## Work to be completed
Go through the entries below and collect each line with the string "terms" in it.
**** Information ****
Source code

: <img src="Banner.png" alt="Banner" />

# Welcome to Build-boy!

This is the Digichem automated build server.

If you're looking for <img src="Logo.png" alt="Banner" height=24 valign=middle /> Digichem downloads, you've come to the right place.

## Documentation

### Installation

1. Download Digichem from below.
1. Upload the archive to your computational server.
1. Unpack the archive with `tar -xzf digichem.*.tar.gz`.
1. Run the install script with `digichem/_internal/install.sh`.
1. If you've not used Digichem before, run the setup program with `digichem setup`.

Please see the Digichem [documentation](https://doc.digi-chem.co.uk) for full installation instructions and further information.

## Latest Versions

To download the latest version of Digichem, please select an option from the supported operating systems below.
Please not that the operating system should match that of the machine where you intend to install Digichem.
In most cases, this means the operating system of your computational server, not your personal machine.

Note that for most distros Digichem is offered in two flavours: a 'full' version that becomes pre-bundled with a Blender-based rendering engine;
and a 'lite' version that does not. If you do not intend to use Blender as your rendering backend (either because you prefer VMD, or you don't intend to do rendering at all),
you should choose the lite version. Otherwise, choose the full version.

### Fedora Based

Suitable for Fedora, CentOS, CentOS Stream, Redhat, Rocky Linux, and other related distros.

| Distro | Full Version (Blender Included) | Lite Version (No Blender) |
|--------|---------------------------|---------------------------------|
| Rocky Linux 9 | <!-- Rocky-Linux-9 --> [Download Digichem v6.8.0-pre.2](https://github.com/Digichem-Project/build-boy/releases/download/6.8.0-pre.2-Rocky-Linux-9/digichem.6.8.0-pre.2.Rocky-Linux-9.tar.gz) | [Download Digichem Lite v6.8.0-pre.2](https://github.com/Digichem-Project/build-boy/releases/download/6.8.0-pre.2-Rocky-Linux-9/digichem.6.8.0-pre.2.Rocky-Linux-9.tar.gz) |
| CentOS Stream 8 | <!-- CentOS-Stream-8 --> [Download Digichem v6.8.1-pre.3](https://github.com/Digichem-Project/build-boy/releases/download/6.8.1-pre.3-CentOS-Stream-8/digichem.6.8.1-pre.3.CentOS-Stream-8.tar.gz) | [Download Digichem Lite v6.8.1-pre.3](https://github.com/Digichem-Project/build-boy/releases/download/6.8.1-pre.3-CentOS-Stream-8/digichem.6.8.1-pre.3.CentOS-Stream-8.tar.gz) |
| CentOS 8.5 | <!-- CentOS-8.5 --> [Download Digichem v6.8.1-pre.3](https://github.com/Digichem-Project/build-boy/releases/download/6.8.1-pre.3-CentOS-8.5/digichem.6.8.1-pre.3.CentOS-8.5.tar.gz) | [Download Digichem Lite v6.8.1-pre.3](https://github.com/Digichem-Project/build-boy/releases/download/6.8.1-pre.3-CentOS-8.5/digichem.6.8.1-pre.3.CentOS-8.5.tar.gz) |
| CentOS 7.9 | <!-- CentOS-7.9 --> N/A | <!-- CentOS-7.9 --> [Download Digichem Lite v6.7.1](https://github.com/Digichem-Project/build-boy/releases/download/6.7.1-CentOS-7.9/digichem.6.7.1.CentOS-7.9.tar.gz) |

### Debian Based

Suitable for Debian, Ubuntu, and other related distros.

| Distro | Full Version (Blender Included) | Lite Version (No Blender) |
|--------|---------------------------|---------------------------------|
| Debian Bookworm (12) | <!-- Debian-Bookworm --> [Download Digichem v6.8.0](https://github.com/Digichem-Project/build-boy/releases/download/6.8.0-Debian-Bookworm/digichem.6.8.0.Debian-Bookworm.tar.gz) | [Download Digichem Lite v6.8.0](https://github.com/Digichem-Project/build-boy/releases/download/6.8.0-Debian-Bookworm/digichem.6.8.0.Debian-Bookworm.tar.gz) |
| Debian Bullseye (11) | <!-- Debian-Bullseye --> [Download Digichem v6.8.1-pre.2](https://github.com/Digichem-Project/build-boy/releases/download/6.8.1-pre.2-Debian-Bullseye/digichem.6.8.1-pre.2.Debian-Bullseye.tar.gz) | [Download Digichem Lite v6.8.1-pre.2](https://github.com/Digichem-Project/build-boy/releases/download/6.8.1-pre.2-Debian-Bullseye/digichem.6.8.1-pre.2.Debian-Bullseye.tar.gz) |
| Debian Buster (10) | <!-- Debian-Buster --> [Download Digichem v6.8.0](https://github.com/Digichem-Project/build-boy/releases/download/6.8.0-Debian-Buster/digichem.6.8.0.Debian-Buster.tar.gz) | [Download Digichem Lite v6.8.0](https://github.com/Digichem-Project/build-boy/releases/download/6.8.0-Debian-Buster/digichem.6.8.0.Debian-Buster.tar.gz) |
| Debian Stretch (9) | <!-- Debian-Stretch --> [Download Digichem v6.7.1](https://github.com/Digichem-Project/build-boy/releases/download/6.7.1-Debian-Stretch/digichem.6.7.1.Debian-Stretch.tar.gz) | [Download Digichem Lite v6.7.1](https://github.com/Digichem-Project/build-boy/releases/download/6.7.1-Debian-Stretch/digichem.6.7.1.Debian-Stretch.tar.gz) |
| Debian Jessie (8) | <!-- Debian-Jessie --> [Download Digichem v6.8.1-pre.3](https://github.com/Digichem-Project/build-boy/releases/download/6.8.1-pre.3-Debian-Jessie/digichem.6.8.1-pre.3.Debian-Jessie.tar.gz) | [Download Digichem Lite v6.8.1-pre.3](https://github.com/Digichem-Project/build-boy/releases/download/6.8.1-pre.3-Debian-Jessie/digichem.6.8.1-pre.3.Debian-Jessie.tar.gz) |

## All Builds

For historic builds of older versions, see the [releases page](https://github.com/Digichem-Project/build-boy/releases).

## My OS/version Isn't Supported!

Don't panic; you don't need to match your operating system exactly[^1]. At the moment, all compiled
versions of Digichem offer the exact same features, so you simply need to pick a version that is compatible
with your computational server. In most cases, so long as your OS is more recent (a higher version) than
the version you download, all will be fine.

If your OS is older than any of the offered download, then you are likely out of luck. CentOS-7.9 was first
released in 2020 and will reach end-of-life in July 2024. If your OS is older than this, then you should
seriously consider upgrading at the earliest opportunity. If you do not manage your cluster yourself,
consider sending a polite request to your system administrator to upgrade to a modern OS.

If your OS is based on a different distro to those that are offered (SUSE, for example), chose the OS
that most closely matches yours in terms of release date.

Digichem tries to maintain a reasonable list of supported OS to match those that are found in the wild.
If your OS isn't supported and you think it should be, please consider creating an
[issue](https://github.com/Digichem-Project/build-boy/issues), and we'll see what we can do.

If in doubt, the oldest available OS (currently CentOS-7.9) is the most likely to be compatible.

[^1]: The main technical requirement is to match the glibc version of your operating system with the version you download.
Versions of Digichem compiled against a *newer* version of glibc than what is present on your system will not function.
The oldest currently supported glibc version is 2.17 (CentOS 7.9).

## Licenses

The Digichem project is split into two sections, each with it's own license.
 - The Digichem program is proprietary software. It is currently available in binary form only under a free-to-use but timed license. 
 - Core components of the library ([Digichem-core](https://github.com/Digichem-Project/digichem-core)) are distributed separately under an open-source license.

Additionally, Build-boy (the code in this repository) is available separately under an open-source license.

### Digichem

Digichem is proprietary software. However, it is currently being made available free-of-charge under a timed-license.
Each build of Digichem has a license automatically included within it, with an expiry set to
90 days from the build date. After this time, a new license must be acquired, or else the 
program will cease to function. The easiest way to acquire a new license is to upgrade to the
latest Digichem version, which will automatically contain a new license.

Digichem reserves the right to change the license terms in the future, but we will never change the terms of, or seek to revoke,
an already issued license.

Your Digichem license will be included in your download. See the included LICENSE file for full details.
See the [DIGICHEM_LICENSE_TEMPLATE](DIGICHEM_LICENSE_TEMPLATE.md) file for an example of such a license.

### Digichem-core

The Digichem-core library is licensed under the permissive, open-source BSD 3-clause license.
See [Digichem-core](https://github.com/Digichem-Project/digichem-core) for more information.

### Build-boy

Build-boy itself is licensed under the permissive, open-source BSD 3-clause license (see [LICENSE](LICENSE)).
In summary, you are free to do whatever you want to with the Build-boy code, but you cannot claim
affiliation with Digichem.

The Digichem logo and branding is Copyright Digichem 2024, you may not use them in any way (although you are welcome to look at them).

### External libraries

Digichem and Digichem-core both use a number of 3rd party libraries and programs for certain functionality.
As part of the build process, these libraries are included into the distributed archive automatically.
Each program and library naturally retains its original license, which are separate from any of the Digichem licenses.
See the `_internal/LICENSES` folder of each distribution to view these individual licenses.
****
## Output of the exercise
that most closely matches yours in terms of release date.
Digichem reserves the right to change the license terms in the future, but we will never change the terms of, or seek to revoke,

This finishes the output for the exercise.